_What the exercise asks_
Could you output all of the records below exactly as they appear?

Recorded data:

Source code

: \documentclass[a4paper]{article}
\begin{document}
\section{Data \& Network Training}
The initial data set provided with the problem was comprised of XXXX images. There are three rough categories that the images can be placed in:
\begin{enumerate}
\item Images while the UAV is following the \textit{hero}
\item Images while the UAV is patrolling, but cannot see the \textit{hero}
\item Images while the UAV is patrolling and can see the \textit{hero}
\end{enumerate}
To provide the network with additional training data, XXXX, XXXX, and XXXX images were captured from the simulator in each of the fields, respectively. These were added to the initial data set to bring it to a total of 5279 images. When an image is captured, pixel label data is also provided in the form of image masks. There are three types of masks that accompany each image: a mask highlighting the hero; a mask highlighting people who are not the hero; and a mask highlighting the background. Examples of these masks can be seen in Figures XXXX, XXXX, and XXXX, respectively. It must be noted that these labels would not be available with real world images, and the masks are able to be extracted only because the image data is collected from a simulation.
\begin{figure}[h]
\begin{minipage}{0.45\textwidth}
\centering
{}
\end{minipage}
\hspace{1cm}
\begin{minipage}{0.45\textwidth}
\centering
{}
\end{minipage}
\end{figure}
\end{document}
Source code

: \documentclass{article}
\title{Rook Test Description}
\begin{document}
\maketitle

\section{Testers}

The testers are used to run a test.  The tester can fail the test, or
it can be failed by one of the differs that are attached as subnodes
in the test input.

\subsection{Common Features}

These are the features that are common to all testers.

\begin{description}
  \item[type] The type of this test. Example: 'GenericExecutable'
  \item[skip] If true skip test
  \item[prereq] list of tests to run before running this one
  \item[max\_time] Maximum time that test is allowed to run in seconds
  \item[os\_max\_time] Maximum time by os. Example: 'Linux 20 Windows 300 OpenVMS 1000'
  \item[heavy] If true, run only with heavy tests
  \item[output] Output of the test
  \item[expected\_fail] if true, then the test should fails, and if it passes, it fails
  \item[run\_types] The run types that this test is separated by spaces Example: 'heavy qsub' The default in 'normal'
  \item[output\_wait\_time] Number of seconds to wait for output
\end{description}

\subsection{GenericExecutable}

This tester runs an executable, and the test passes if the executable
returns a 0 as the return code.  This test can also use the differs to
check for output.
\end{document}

_Problem solution_
Source code

: \documentclass[a4paper]{article}
\begin{document}
\section{Data \& Network Training}
The initial data set provided with the problem was comprised of XXXX images. There are three rough categories that the images can be placed in:
\begin{enumerate}
\item Images while the UAV is following the \textit{hero}
\item Images while the UAV is patrolling, but cannot see the \textit{hero}
\item Images while the UAV is patrolling and can see the \textit{hero}
\end{enumerate}
To provide the network with additional training data, XXXX, XXXX, and XXXX images were captured from the simulator in each of the fields, respectively. These were added to the initial data set to bring it to a total of 5279 images. When an image is captured, pixel label data is also provided in the form of image masks. There are three types of masks that accompany each image: a mask highlighting the hero; a mask highlighting people who are not the hero; and a mask highlighting the background. Examples of these masks can be seen in Figures XXXX, XXXX, and XXXX, respectively. It must be noted that these labels would not be available with real world images, and the masks are able to be extracted only because the image data is collected from a simulation.
\begin{figure}[h]
\begin{minipage}{0.45\textwidth}
\centering
{}
\end{minipage}
\hspace{1cm}
\begin{minipage}{0.45\textwidth}
\centering
{}
\end{minipage}
\end{figure}
\end{document}
Source code

: \documentclass{article}
\title{Rook Test Description}
\begin{document}
\maketitle

\section{Testers}

The testers are used to run a test.  The tester can fail the test, or
it can be failed by one of the differs that are attached as subnodes
in the test input.

\subsection{Common Features}

These are the features that are common to all testers.

\begin{description}
  \item[type] The type of this test. Example: 'GenericExecutable'
  \item[skip] If true skip test
  \item[prereq] list of tests to run before running this one
  \item[max\_time] Maximum time that test is allowed to run in seconds
  \item[os\_max\_time] Maximum time by os. Example: 'Linux 20 Windows 300 OpenVMS 1000'
  \item[heavy] If true, run only with heavy tests
  \item[output] Output of the test
  \item[expected\_fail] if true, then the test should fails, and if it passes, it fails
  \item[run\_types] The run types that this test is separated by spaces Example: 'heavy qsub' The default in 'normal'
  \item[output\_wait\_time] Number of seconds to wait for output
\end{description}

\subsection{GenericExecutable}

This tester runs an executable, and the test passes if the executable
returns a 0 as the return code.  This test can also use the differs to
check for output.
\end{document}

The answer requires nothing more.